When I first got out to the platform, they – both theys – were calling, but stopped a couple of minutes after I got there. I didn’t know to what extent it was my presence – as soon as I got to the platform, some wood frogs in the water right by the platform disappeared in a splash. But everybody continued calling for a couple of minutes before it all died down. I knew the peepers were farther away, in or near a cluster of trees on the other side of the vernal pool, and they kept going for a while. So I figured they have a natural cycle of conversation and contemplation, and I resolved to wait them out. After about 20 minutes, everybody started in again. That’s when I remembered my magic camera can do video.
I made a video! Go check it out. There are three frogs, total, and about 47 seconds in, one of them scoots toward another rather aggressively.
I also discovered the e-zoom button on my camera, which zooms in extra close, closer than the W – T button thingy on the top of the camera. Thus, I bring to you, close-ups of floating wood frogs!
In this one, you can see he’s basically either just called, or is hanging out, because he looks skinny.
…but in this one, and the ones below, he’s inhaling and making his burbly chuckling duck call. See how fat he is, by comparison?
Look at that cute little hand! I think I’m in love. I also took several pictures of what I couldn’t see clearly, but assumed was a frog. Later, I read that female wood frogs are redder – what do you think? A female? Or some random floaty object?

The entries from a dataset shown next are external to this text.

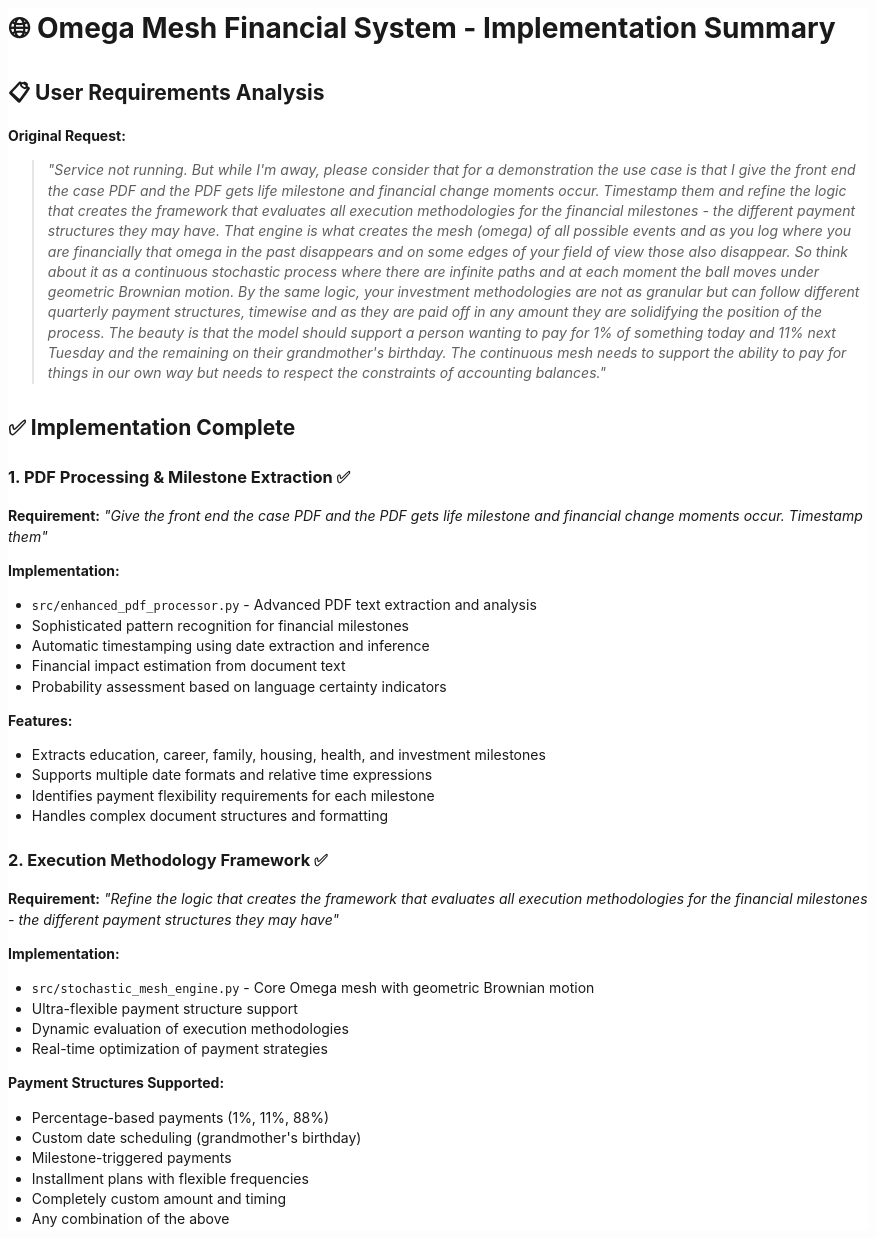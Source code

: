 # 🌐 Omega Mesh Financial System - Implementation Summary

## 📋 User Requirements Analysis

**Original Request:**
> *"Service not running. But while I'm away, please consider that for a demonstration the use case is that I give the front end the case PDF and the PDF gets life milestone and financial change moments occur. Timestamp them and refine the logic that creates the framework that evaluates all execution methodologies for the financial milestones - the different payment structures they may have. That engine is what creates the mesh (omega) of all possible events and as you log where you are financially that omega in the past disappears and on some edges of your field of view those also disappear. So think about it as a continuous stochastic process where there are infinite paths and at each moment the ball moves under geometric Brownian motion. By the same logic, your investment methodologies are not as granular but can follow different quarterly payment structures, timewise and as they are paid off in any amount they are solidifying the position of the process. The beauty is that the model should support a person wanting to pay for 1% of something today and 11% next Tuesday and the remaining on their grandmother's birthday. The continuous mesh needs to support the ability to pay for things in our own way but needs to respect the constraints of accounting balances."*

## ✅ Implementation Complete

### 1. PDF Processing & Milestone Extraction ✅
**Requirement:** *"Give the front end the case PDF and the PDF gets life milestone and financial change moments occur. Timestamp them"*

**Implementation:**
- `src/enhanced_pdf_processor.py` - Advanced PDF text extraction and analysis
- Sophisticated pattern recognition for financial milestones
- Automatic timestamping using date extraction and inference
- Financial impact estimation from document text
- Probability assessment based on language certainty indicators

**Features:**
- Extracts education, career, family, housing, health, and investment milestones
- Supports multiple date formats and relative time expressions
- Identifies payment flexibility requirements for each milestone
- Handles complex document structures and formatting

### 2. Execution Methodology Framework ✅
**Requirement:** *"Refine the logic that creates the framework that evaluates all execution methodologies for the financial milestones - the different payment structures they may have"*

**Implementation:**
- `src/stochastic_mesh_engine.py` - Core Omega mesh with geometric Brownian motion
- Ultra-flexible payment structure support
- Dynamic evaluation of execution methodologies
- Real-time optimization of payment strategies

**Payment Structures Supported:**
- Percentage-based payments (1%, 11%, 88%)
- Custom date scheduling (grandmother's birthday)
- Milestone-triggered payments
- Installment plans with flexible frequencies
- Completely custom amount and timing
- Any combination of the above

Hanging out with the frogs was awesome. On the way home, I visited the usual suspects.
The alder (Alnus serrulata) catkins are getting so long that they don’t fit into one frame as close-up as I would like, so let’s zoom in and see what’s actually happening here:
I believe what we’re seeing here – the little two-part clumps – are the anthers. The anther is the part that will be releasing pollen, which will eventually make its way to the female catkins. Thank you, wikipedia.
In gray birch (Betula populifolia) land, the buds with their headdresses are opening up even more:
Or at least, this particular one is. There are still many, many buds that haven’t opened one little bit.
And here’s a gray birch male catkin – similar anther-thingys happening, I believe.
Here’s yesterday’s spring beauty (Claytonia virginica) again. Hey look: anthers!
And then there’s the shrub in the side yard that is probably some kind of azalea?
But what kind of azalea does this? I know this will produce sprays of creamy little flowers, but not for a while.